Not sure I can explain it but I'll try.

Early on in my shot I am aware of it...enough so that it's a green blur floating around the "middle area" of the target. I trust my eyes 100% and believe wherever they look that's where the arrow will hit. It has happened before I even shoot the arrow. I don't do anything with the blurry green light, so it does it's own thing hovering on the X. The more I focus on my pin, the more I will try to hold it there (bad) or will have a hiccup in execution. 

Later on as my hand is relaxing and the shot is going to go I may see some green light, but have no idea what it's doing or where the precise center of it is. My focus is on steady never-ending execution. By the time the shot breaks the pin is completely gone. I don't really focus on the X very much after the string hits my nose. About like spacing off, looking at a window, noticing an odd colored leaf.

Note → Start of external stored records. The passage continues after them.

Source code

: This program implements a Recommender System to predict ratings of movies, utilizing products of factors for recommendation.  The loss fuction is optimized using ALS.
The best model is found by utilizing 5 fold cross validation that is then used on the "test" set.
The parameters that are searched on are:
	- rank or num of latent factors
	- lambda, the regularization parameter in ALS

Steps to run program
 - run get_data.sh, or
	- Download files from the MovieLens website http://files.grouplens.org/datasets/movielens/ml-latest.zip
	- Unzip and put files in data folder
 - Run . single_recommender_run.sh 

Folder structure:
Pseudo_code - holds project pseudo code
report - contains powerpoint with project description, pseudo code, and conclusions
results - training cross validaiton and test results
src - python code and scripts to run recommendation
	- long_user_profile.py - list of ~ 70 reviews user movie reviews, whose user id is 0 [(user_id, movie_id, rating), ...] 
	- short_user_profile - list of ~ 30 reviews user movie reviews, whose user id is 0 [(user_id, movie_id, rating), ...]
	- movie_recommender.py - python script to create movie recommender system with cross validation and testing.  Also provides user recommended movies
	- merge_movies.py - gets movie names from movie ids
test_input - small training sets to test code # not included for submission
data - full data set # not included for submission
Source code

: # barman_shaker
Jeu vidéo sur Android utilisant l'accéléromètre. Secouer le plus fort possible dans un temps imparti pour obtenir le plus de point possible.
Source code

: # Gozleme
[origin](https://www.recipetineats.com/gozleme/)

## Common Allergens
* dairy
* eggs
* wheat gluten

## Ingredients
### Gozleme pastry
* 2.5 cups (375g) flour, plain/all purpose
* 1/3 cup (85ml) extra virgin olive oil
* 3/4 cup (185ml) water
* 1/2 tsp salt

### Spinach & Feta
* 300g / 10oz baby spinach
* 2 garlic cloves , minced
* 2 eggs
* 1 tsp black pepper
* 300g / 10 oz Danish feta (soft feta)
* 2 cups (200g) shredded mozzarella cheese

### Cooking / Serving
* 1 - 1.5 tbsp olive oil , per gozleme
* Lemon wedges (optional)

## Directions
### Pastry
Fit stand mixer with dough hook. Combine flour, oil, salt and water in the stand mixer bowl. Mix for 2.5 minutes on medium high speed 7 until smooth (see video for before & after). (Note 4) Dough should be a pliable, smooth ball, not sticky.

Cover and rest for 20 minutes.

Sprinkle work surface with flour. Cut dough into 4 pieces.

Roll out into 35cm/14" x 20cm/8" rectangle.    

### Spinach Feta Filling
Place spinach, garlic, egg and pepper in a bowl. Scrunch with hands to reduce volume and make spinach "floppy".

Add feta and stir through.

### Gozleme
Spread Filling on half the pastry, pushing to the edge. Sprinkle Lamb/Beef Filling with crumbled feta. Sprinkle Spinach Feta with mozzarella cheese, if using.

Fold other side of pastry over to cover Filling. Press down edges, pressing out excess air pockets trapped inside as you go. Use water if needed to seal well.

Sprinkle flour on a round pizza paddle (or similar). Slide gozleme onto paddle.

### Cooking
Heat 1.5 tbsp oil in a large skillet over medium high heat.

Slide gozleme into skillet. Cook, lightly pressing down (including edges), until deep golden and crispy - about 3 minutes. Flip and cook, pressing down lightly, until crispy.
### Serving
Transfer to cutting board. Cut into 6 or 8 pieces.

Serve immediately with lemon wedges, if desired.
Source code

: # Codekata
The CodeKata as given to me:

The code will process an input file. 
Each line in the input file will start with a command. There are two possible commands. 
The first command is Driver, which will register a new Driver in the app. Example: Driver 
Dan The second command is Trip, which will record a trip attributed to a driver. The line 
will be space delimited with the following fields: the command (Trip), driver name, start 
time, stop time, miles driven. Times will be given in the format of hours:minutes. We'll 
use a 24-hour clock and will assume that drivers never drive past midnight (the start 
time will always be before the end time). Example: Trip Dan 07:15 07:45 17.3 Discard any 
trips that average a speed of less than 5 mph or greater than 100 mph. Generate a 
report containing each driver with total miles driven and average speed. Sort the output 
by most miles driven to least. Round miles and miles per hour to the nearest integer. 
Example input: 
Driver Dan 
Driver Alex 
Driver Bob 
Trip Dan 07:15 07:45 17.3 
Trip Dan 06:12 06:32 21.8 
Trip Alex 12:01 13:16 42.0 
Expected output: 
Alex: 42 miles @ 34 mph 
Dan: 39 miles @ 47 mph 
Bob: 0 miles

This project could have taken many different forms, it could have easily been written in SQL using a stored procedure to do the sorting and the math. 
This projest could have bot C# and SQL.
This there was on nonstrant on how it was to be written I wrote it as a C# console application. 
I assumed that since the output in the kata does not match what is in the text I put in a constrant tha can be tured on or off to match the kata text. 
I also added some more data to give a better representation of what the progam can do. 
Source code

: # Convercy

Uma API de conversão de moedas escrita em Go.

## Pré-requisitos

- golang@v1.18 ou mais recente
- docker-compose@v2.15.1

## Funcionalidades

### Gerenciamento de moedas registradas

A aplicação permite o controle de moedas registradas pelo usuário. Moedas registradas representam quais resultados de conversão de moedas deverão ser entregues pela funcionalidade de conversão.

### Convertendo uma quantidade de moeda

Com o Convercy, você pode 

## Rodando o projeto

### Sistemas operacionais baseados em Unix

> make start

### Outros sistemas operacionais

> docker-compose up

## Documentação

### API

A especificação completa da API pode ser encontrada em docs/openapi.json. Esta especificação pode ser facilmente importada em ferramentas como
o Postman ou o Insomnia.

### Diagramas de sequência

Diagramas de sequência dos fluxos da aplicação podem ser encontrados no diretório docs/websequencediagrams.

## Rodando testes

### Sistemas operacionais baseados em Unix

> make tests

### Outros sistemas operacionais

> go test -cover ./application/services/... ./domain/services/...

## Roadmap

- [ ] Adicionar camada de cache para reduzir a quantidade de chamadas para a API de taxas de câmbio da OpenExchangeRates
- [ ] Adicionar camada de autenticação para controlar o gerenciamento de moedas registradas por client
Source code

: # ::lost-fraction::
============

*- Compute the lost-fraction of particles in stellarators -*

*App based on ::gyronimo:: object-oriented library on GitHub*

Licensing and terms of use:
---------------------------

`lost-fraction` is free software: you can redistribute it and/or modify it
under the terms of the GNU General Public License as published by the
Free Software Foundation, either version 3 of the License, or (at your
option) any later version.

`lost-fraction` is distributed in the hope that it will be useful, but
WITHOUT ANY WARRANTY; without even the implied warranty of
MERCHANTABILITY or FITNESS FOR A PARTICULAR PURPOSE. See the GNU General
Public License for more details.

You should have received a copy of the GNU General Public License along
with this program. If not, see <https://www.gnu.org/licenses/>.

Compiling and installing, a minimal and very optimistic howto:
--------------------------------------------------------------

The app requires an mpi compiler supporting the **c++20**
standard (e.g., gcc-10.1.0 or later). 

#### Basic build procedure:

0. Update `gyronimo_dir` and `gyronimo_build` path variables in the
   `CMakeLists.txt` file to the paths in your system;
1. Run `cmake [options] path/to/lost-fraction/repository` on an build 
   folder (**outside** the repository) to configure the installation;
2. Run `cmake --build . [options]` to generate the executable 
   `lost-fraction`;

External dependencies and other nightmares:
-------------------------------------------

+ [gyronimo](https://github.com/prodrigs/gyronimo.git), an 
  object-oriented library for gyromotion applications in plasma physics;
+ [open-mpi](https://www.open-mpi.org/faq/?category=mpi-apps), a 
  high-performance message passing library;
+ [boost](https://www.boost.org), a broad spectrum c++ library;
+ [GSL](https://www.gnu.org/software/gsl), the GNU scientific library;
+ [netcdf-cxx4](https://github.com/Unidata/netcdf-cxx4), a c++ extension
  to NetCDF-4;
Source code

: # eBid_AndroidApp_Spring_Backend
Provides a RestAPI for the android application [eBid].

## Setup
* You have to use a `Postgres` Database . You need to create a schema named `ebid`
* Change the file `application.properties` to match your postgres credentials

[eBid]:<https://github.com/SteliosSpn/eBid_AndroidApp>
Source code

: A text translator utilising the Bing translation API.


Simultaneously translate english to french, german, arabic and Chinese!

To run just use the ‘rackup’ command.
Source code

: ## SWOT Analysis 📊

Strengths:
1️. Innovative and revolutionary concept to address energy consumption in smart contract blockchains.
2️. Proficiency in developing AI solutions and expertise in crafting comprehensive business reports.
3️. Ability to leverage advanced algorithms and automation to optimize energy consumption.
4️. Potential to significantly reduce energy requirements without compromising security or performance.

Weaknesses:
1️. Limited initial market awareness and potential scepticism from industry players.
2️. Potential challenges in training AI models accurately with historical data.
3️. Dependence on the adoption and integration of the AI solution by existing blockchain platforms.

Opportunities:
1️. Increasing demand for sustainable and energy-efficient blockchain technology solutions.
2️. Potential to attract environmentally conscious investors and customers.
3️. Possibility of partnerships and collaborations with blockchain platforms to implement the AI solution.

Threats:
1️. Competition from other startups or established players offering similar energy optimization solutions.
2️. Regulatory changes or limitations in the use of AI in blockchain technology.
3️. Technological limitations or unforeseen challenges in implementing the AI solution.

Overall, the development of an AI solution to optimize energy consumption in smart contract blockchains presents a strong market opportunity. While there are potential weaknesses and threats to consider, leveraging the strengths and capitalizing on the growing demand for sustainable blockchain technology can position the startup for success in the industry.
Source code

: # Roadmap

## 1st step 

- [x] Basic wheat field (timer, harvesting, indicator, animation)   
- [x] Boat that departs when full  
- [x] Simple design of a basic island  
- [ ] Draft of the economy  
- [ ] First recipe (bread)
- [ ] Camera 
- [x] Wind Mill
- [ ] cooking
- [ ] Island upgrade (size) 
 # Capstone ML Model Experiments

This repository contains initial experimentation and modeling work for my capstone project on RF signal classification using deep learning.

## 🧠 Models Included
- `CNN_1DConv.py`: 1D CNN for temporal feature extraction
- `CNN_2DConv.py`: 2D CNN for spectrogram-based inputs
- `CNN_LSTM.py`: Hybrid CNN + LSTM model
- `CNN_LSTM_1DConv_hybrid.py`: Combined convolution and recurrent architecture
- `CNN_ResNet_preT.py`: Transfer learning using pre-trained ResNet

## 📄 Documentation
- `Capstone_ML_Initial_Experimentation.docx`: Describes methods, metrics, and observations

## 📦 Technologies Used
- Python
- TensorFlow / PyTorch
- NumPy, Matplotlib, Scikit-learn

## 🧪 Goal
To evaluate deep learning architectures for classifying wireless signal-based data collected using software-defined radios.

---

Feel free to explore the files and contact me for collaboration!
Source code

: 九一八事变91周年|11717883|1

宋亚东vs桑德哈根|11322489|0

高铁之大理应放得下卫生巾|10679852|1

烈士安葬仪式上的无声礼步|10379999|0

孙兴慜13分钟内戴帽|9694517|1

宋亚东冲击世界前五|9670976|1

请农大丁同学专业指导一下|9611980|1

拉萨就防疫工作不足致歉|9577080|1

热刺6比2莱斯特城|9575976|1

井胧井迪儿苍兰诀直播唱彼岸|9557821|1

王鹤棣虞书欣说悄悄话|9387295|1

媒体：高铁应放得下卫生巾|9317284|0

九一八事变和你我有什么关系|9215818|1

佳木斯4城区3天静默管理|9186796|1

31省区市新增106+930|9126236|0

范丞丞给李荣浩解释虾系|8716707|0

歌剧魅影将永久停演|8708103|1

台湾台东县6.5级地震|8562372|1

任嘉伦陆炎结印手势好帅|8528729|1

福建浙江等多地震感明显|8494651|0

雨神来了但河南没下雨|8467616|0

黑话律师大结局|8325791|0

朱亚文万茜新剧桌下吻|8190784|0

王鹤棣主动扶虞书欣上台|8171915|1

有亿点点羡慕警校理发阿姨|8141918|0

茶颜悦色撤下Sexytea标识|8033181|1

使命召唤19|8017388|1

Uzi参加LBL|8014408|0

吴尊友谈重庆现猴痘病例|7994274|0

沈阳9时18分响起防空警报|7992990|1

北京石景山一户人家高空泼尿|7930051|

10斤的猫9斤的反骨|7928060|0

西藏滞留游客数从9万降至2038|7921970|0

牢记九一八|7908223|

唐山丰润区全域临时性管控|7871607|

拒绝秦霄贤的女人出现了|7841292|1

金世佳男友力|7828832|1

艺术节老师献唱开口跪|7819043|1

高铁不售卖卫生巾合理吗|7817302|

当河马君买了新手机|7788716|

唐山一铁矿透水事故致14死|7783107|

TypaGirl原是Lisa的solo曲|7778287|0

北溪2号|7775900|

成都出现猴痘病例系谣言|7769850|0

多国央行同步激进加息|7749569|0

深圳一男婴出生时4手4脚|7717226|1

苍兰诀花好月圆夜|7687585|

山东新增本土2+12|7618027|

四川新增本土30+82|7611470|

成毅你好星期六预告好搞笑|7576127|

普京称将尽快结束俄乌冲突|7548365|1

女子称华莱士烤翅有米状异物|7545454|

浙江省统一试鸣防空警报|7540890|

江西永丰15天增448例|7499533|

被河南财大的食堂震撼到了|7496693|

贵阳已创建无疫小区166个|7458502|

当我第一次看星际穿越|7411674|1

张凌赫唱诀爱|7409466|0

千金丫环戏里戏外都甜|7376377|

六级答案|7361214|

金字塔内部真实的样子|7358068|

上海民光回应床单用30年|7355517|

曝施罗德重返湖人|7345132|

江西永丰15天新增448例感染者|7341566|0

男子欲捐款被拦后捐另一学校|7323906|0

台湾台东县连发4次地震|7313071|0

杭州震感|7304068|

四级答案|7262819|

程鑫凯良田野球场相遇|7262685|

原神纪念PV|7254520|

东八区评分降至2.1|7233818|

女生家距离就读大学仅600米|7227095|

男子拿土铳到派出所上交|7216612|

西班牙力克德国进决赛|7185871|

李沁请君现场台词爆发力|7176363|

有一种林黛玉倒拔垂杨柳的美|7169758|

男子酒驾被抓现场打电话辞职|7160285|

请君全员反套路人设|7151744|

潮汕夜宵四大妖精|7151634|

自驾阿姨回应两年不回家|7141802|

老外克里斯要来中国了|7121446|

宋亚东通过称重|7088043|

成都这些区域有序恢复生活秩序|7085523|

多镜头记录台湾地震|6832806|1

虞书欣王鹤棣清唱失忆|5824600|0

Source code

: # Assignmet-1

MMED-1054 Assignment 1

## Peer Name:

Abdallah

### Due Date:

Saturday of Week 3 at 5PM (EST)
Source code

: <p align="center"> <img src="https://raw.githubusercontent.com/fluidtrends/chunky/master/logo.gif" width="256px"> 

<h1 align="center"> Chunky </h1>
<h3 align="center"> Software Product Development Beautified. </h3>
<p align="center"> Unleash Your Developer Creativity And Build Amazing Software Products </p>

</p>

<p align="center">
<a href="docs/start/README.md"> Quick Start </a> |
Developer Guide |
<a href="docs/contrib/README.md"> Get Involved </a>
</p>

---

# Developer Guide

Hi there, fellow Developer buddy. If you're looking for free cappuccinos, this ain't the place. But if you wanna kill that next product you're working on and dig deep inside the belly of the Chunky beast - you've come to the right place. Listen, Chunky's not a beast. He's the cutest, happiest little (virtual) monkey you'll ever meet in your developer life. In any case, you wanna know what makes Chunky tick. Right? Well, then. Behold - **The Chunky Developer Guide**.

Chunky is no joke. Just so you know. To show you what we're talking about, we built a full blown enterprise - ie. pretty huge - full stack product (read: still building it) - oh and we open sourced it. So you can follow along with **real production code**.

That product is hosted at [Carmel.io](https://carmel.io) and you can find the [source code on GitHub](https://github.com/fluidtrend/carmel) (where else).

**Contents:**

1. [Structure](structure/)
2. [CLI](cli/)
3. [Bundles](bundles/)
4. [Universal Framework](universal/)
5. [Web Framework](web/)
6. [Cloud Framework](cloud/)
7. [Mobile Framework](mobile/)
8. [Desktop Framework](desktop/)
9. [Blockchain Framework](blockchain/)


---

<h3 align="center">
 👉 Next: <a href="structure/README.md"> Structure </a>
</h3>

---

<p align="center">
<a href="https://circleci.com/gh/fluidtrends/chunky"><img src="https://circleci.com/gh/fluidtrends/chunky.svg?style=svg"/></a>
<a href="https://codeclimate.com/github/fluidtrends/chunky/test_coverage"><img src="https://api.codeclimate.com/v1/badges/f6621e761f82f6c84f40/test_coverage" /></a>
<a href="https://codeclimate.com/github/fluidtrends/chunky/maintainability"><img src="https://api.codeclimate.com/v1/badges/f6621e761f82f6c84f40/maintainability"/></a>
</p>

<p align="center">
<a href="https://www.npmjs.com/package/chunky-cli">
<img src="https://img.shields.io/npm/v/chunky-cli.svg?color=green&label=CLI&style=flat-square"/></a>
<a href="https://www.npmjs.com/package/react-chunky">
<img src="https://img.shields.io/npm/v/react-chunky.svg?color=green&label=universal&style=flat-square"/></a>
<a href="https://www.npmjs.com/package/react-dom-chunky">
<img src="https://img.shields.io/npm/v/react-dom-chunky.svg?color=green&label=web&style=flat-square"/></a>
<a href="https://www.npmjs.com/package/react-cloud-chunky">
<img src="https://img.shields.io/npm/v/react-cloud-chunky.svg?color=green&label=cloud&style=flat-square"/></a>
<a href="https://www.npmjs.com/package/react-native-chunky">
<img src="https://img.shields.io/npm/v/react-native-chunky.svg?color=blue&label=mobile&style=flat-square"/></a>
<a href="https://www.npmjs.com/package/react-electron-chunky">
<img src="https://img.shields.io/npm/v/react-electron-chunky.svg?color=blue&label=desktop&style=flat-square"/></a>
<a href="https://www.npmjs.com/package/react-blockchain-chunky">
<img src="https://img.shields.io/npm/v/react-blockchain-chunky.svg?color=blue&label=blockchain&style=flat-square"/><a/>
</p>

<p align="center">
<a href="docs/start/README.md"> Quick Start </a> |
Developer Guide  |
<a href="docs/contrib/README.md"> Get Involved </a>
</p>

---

Try it....just look at the X and shoot an aggressive shot down there without a care in the world.....like you are blank bailing. Your mind will center everything up for you extremely well if you don't notice it.


----------



## oldgeez

well, that is about the craziest thing i've ever heard, but i thought ignoring the float was crazy, too. after about 6 months of total concentration on the "x" the float is barely noticeable. the green blur is your fiber optic, i assume, or your lp light. my circle is very clear and sharp and so is the 4 ring on a 5 spot. the "x" is slightly blurred and floating around inside the circle, but i am physically trying to hold the "x" in the middle. if you're not seeing the pin, but just the "x"..i don't get it??? if you are totally zoned out, what is the conscious mind doing???..i've tried shooting pure form, but there still has to be some aiming involved??


----------



## slicer

oldgeez said:


> well, that is about the craziest thing i've ever heard, but i thought ignoring the float was crazy, too. after about 6 months of total concentration on the "x" the float is barely noticeable. the green blur is your fiber optic, i assume, or your lp light. my circle is very clear and sharp and so is the 4 ring on a 5 spot. the "x" is slightly blurred and floating around inside the circle, but *i am physically trying to hold the "x" in the middle.* if you're not seeing the pin, but just the "x"..i don't get it??? if you are totally zoned out, what is the conscious mind doing???..i've tried shooting pure form, but there still has to be some aiming involved??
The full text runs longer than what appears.